Stored items from a collection

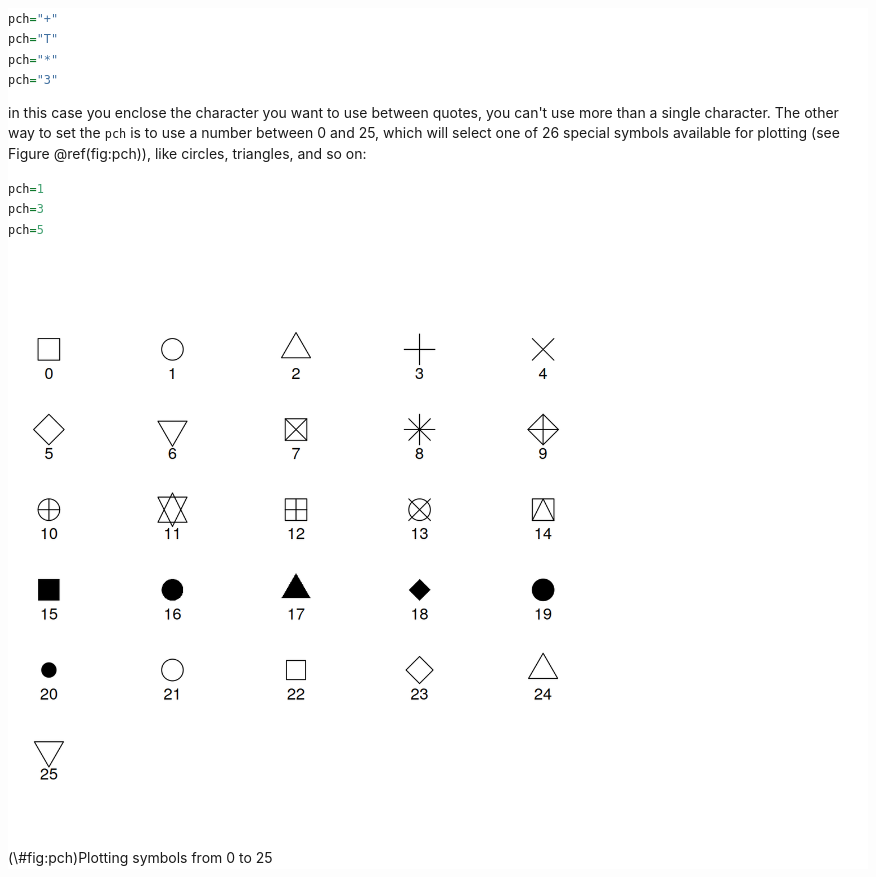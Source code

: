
 ```r
pch="+"
pch="T"
pch="*"
pch="3" 
```

in this case you enclose the character you want to use between quotes, you can't use more than a single character. The other way to set the `pch` is to use a number between 0 and 25, which will select one of 26 special symbols available for plotting (see Figure \@ref(fig:pch)), like circles, triangles, and so on:


```r
pch=1
pch=3
pch=5
```

<div class="figure">
<img src="graphics_par_files/figure-html/pch-1.png" alt="Plotting symbols from 0 to 25" width="576" />
<p class="caption">(\#fig:pch)Plotting symbols from 0 to 25</p>
</div>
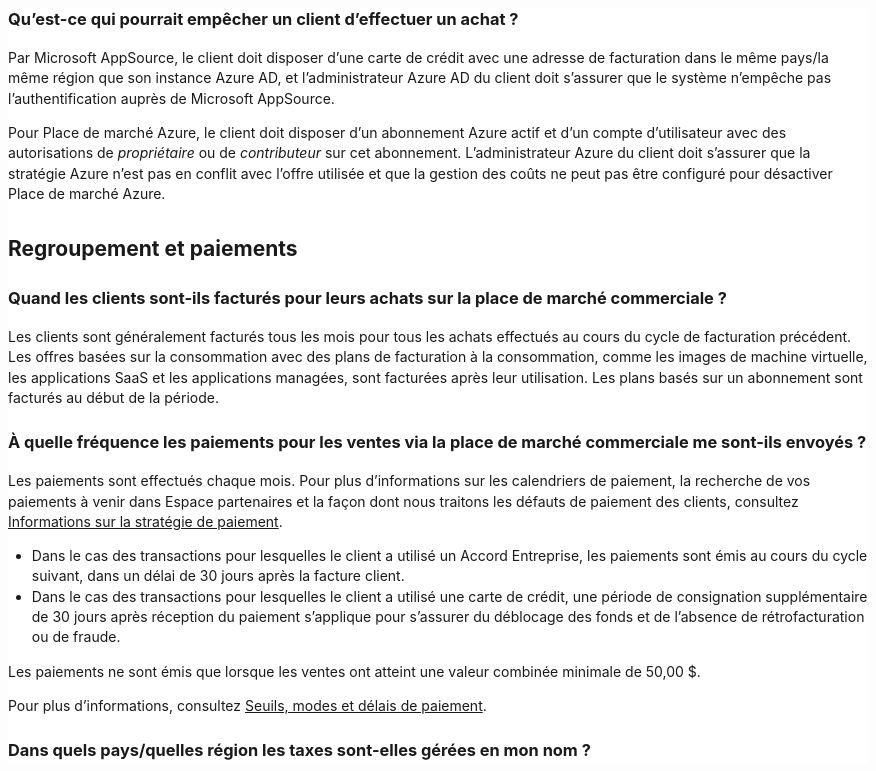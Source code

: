 ### <a name="what-could-block-a-customer-from-completing-a-purchase"></a>Qu’est-ce qui pourrait empêcher un client d’effectuer un achat ?

Par Microsoft AppSource, le client doit disposer d’une carte de crédit avec une adresse de facturation dans le même pays/la même région que son instance Azure AD, et l’administrateur Azure AD du client doit s’assurer que le système n’empêche pas l’authentification auprès de Microsoft AppSource.

Pour Place de marché Azure, le client doit disposer d’un abonnement Azure actif et d’un compte d’utilisateur avec des autorisations de *propriétaire* ou de *contributeur* sur cet abonnement. L’administrateur Azure du client doit s’assurer que la stratégie Azure n’est pas en conflit avec l’offre utilisée et que la gestion des coûts ne peut pas être configuré pour désactiver Place de marché Azure.

## <a name="collection-and-payouts"></a>Regroupement et paiements

### <a name="when-are-customers-billed-for-their-purchases-in-the-commercial-marketplace"></a>Quand les clients sont-ils facturés pour leurs achats sur la place de marché commerciale ?

Les clients sont généralement facturés tous les mois pour tous les achats effectués au cours du cycle de facturation précédent. Les offres basées sur la consommation avec des plans de facturation à la consommation, comme les images de machine virtuelle, les applications SaaS et les applications managées, sont facturées après leur utilisation. Les plans basés sur un abonnement sont facturés au début de la période.

### <a name="how-often-will-i-receive-payouts-for-sales-through-the-commercial-marketplace"></a>À quelle fréquence les paiements pour les ventes via la place de marché commerciale me sont-ils envoyés ?

Les paiements sont effectués chaque mois. Pour plus d’informations sur les calendriers de paiement, la recherche de vos paiements à venir dans Espace partenaires et la façon dont nous traitons les défauts de paiement des clients, consultez [Informations sur la stratégie de paiement](/partner-center/payout-policy-details?context=/azure/marketplace/context/context).

- Dans le cas des transactions pour lesquelles le client a utilisé un Accord Entreprise, les paiements sont émis au cours du cycle suivant, dans un délai de 30 jours après la facture client. 
- Dans le cas des transactions pour lesquelles le client a utilisé une carte de crédit, une période de consignation supplémentaire de 30 jours après réception du paiement s’applique pour s’assurer du déblocage des fonds et de l’absence de rétrofacturation ou de fraude.

Les paiements ne sont émis que lorsque les ventes ont atteint une valeur combinée minimale de 50,00 $.

Pour plus d’informations, consultez [Seuils, modes et délais de paiement](/partner-center/payment-thresholds-methods-timeframes?context=/azure/marketplace/context/context).

### <a name="in-what-countriesregions-are-taxes-managed-on-my-behalf"></a>Dans quels pays/quelles région les taxes sont-elles gérées en mon nom ?
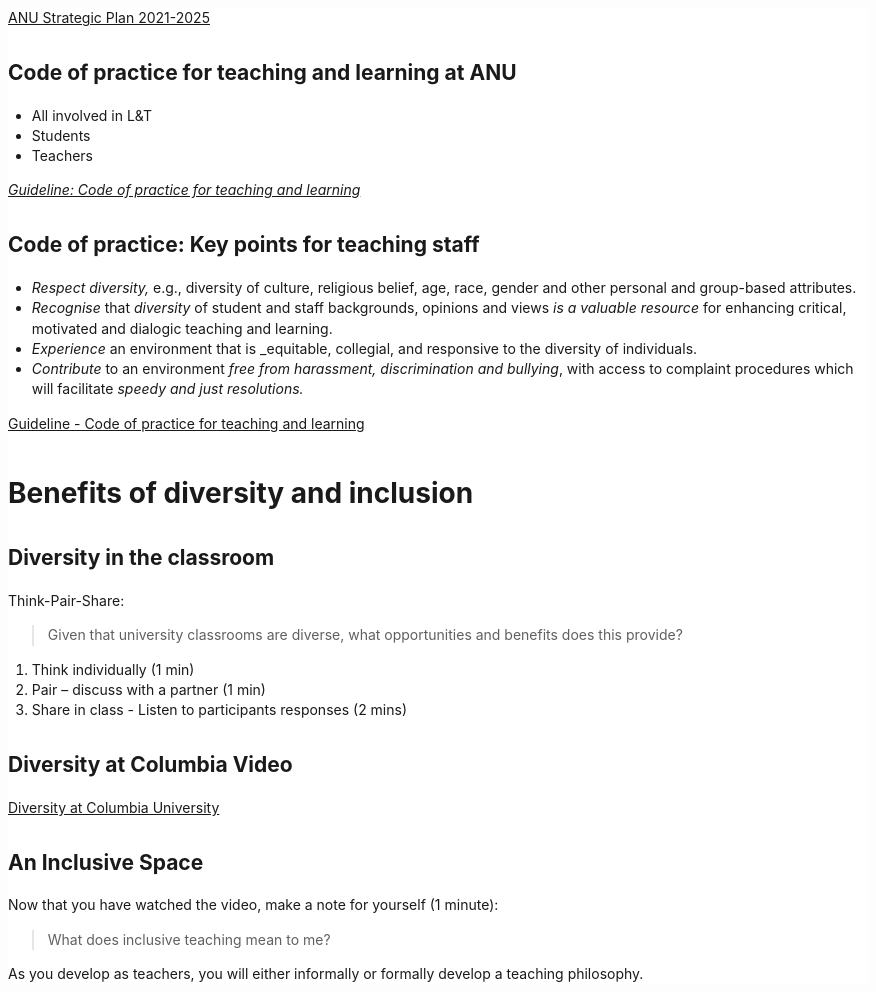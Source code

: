 [ANU Strategic Plan 2021-2025](https://www.anu.edu.au/about/strategic-planning/anu-strategic-plan-2021-2025)

## Code of practice for teaching and learning at ANU

  * All involved in L&T
  * Students
  * Teachers

_[Guideline: Code of practice for teaching and learning](https://policies.anu.edu.au/ppl/document/ANUP_000726#:~:text=Teach%20courses%20in%20a%20structured,taught%20content%20and%20assessment%20tasks.)_

## Code of practice: Key points for teaching staff

* _Respect diversity,_  e.g., diversity of culture, religious belief, age, race, gender and other personal and group-based attributes. 
* _Recognise_ that _diversity_ of student and staff  backgrounds, opinions and views _is a valuable resource_ for enhancing critical, motivated and dialogic teaching and learning. 
* _Experience_ an environment that is _equitable, collegial, and responsive to the diversity of individuals.   
* _Contribute_ to an environment _free from harassment, discrimination and bullying_, with access to complaint procedures which will facilitate _speedy and just resolutions._

[Guideline - Code of practice for teaching and learning](https://policies.anu.edu.au/ppl/document/ANUP_000726#:~:text=Teach%20courses%20in%20a%20structured,taught%20content%20and%20assessment%20tasks.)


# Benefits of diversity and inclusion

## Diversity in the classroom

Think-Pair-Share:

> Given that university classrooms are diverse, what  opportunities and benefits does this provide?

1. Think individually (1 min)
2. Pair – discuss with a partner (1 min)
3. Share in class - Listen to participants responses (2 mins)

## Diversity at Columbia Video

[Diversity at Columbia University](https://www.youtube.com/watch?v=-akUss3uj0M)

## An Inclusive Space

Now that you have watched the video, make a note for yourself (1 minute):

> What does inclusive teaching mean to me?

As you develop as teachers, you will either informally or formally develop a teaching philosophy.
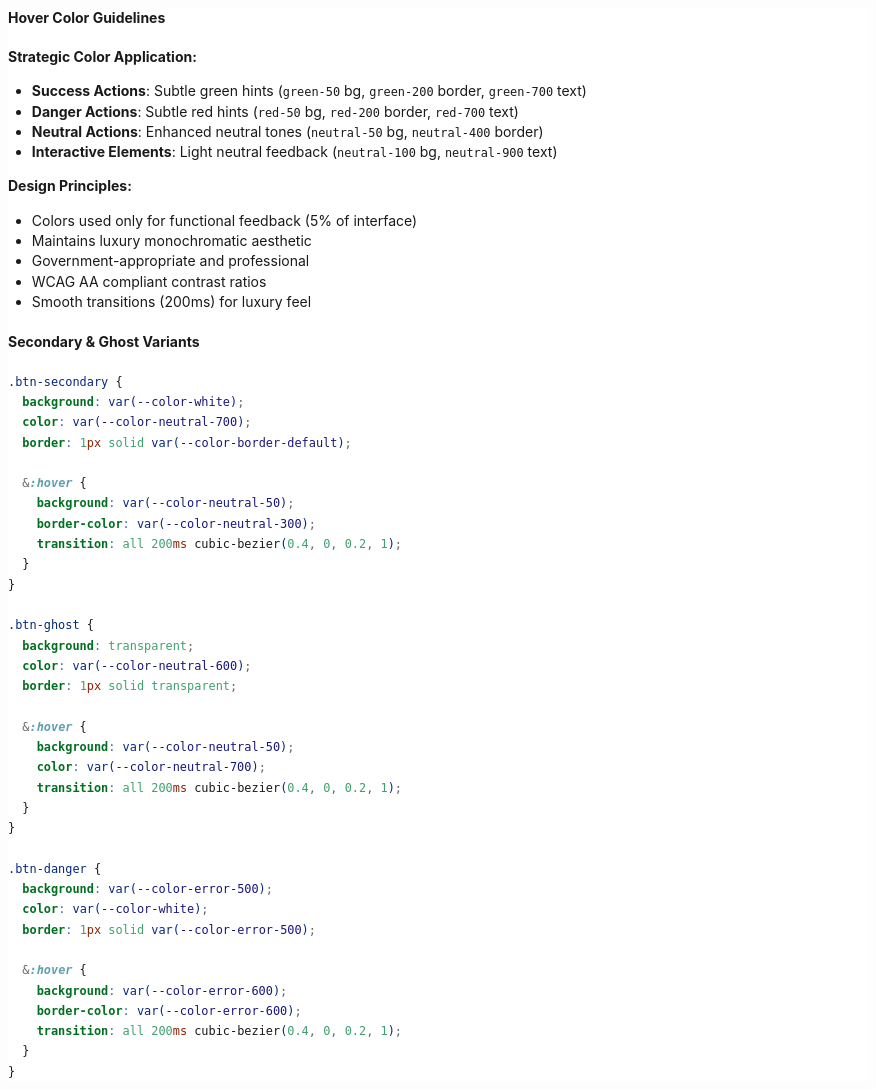 #### Hover Color Guidelines

**Strategic Color Application:**
- **Success Actions**: Subtle green hints (`green-50` bg, `green-200` border, `green-700` text)
- **Danger Actions**: Subtle red hints (`red-50` bg, `red-200` border, `red-700` text)
- **Neutral Actions**: Enhanced neutral tones (`neutral-50` bg, `neutral-400` border)
- **Interactive Elements**: Light neutral feedback (`neutral-100` bg, `neutral-900` text)

**Design Principles:**
- Colors used only for functional feedback (5% of interface)
- Maintains luxury monochromatic aesthetic
- Government-appropriate and professional
- WCAG AA compliant contrast ratios
- Smooth transitions (200ms) for luxury feel

#### Secondary & Ghost Variants

```css
.btn-secondary {
  background: var(--color-white);
  color: var(--color-neutral-700);
  border: 1px solid var(--color-border-default);

  &:hover {
    background: var(--color-neutral-50);
    border-color: var(--color-neutral-300);
    transition: all 200ms cubic-bezier(0.4, 0, 0.2, 1);
  }
}

.btn-ghost {
  background: transparent;
  color: var(--color-neutral-600);
  border: 1px solid transparent;

  &:hover {
    background: var(--color-neutral-50);
    color: var(--color-neutral-700);
    transition: all 200ms cubic-bezier(0.4, 0, 0.2, 1);
  }
}

.btn-danger {
  background: var(--color-error-500);
  color: var(--color-white);
  border: 1px solid var(--color-error-500);

  &:hover {
    background: var(--color-error-600);
    border-color: var(--color-error-600);
    transition: all 200ms cubic-bezier(0.4, 0, 0.2, 1);
  }
}
```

◆ WHAT IS REQUIRED: Repeat the records above exactly, from the first line through the line containing "Par Microsoft AppSource, le", and leave out the pictures.

◆ TASK RESULT:
Source code

:
 ```r
pch="+"
pch="T"
pch="*"
pch="3" 
```

in this case you enclose the character you want to use between quotes, you can't use more than a single character. The other way to set the `pch` is to use a number between 0 and 25, which will select one of 26 special symbols available for plotting (see Figure \@ref(fig:pch)), like circles, triangles, and so on:


```r
pch=1
pch=3
pch=5
```

<div class="figure">
<img src="graphics_par_files/figure-html/pch-1.png" alt="Plotting symbols from 0 to 25" width="576" />
<p class="caption">(\#fig:pch)Plotting symbols from 0 to 25</p>
</div>
Source code

: ### <a name="what-could-block-a-customer-from-completing-a-purchase"></a>Qu’est-ce qui pourrait empêcher un client d’effectuer un achat ?

Par Microsoft AppSource, le client doit disposer d’une carte de crédit avec une adresse de facturation dans le même pays/la même région que son instance Azure AD, et l’administrateur Azure AD du client doit s’assurer que le système n’empêche pas l’authentification auprès de Microsoft AppSource.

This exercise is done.